TASK TO CARRY OUT:
Omit the images, then repeat the listing exactly.

SUPPLIED INFORMATION:
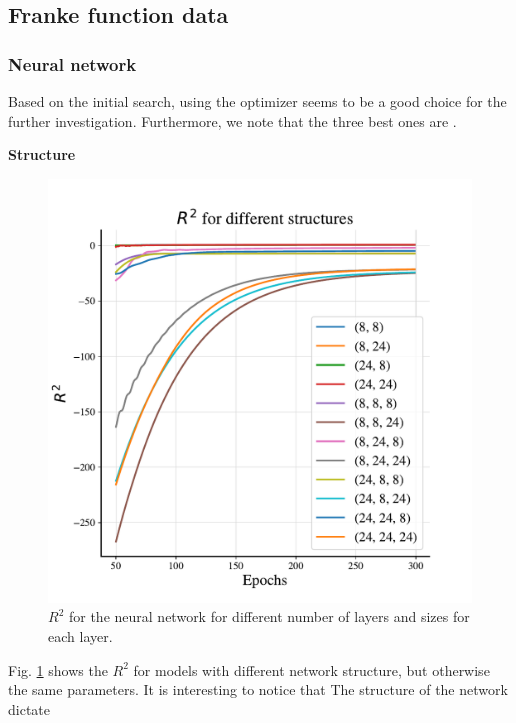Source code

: \subsection{Franke function data}

\subsubsection{Neural network}

Based on the initial search, using the  optimizer seems to be a good choice for the further investigation.
Furthermore, we note that the three best ones are . 

\textbf{Structure}

\begin{figure}
    \centering
    \includegraphics[width=1.0\linewidth]{project_2/figures/$R^2$ for different structures_continuous.pdf}
    \caption{$R^2$ for the neural network for different number of layers and sizes for each layer.}
    \label{fig:structure_franke}
\end{figure}

Fig. \ref{fig:structure_franke} shows the $R^2$ for models with different network structure, but otherwise the same parameters. It is interesting to notice that 
The structure of the network dictate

EXERCISE RESPONSE:
Source code

: \subsection{Franke function data}

\subsubsection{Neural network}

Based on the initial search, using the  optimizer seems to be a good choice for the further investigation.
Furthermore, we note that the three best ones are . 

\textbf{Structure}

\begin{figure}
    \centering
    \includegraphics[width=1.0\linewidth]{project_2/figures/$R^2$ for different structures_continuous.pdf}
    \caption{$R^2$ for the neural network for different number of layers and sizes for each layer.}
    \label{fig:structure_franke}
\end{figure}

Fig. \ref{fig:structure_franke} shows the $R^2$ for models with different network structure, but otherwise the same parameters. It is interesting to notice that 
The structure of the network dictate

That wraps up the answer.